I discografici hanno rinunciato a chiederti di scrivere canzoni leggere, come canti in “Malibu”?
«Sì (ride). A volte hanno anche provato a farmi cantare cose scritte da altri. Mi sono rifiutato di farlo. Alla fine hanno capito come sono fatto. Ho un carattere difficile».

In effetti una canzone firmata da un collega c’è. In “Stupida anima” il tocco di Blanco si sente pesantemente. L’avete scritta insieme prima o dopo il post con il quale lo scorso anno lo accusasti di essere “troppo impegnato a guardare i tuoi numeri e a imparanoiarti sullo sviluppo della tua carriera”?
«Prima. Comunque dopo quella mia uscita ci siamo sentiti.
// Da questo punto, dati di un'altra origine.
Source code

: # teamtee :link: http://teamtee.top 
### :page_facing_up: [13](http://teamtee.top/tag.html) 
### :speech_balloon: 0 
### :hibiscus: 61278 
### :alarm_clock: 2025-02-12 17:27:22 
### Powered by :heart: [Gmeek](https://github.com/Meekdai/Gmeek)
Magari non siamo amici come prima, però».

“Voglio cambiare la musica italiana, ma mi sento solo”, hai detto. Ti senti ancora solo?
«Dico un sacco di cazzate comunque…».

Vabbè. Ti senti capito, Chiello?
«Mi sento visto».

Che vuol dire sentirsi “visto”?
«Qualcosa di positivo. È una bella sensazione. Tutti hanno bisogno di sentirsi visti, di sapere di esistere».


Okay. Tra i pezzi più sorprendenti c’è “Scintille”, uno swing stile Buscaglione. A chi ti sei ispirato?
«Ascoltavo proprio Buscaglione quando l’ho composto. È lui che ha fatto scattare qualcosa dentro di me. Ho ripreso il suo stile, le sue sonorità».


E il punk di “Succo d’ananas”, in duetto con Achille Lauro?
«È nato da una serata insieme ad Achille a casa sua. “Rolls Royce” ha segnato uno spartiacque nella musica italiana di questi anni».

Con Lucio Corsi, con il quale condividi il braccio destro, Tommaso Ottomano, non c’è stato modo di fare qualcosa?
«Ci siamo divertiti tante volte in jam sessions».

Con Rose Villain hai duettato, prima che nel disco, già a febbraio a Sanremo. Per caso avevi provato a partecipare?
«L’idea c’era. Ma alla fine non c’è stato l’atto pratico: non l’abbiamo presentato. Il pezzo, comunque, non è nel disco».


Te lo tieni per l’anno prossimo?

«No, no. Non è detto che io debba essere per forza su quel palco l’anno prossimo. Ci andrò quando avrò la canzone giusta».

Il 4 maggio partirà da Senigallia il tour nei club che poi farà tappa a Napoli (6 maggio, Casa della Musica), Roma (7 maggio, Atlantico), Milano (11 maggio, Alcatraz), Firenze (14 maggio, Teatro Cartiere Carrara), Nonantola (16 maggio, Vox Club), Padova (18 maggio, Gran Teatro Geox), Venaria Reale - Torino (19 maggio, Teatro Concordia. Un aggettivo per descrivere i concerti?
«Posso dare un’immagine».

Prego.
«Un verme che si gode la pioggia fino all’ultima goccia (è una citazione del testo di “Insetti”, ndr)».

Il verme sei tu?
«Sì. E anche tutti quelli che mi ascoltano».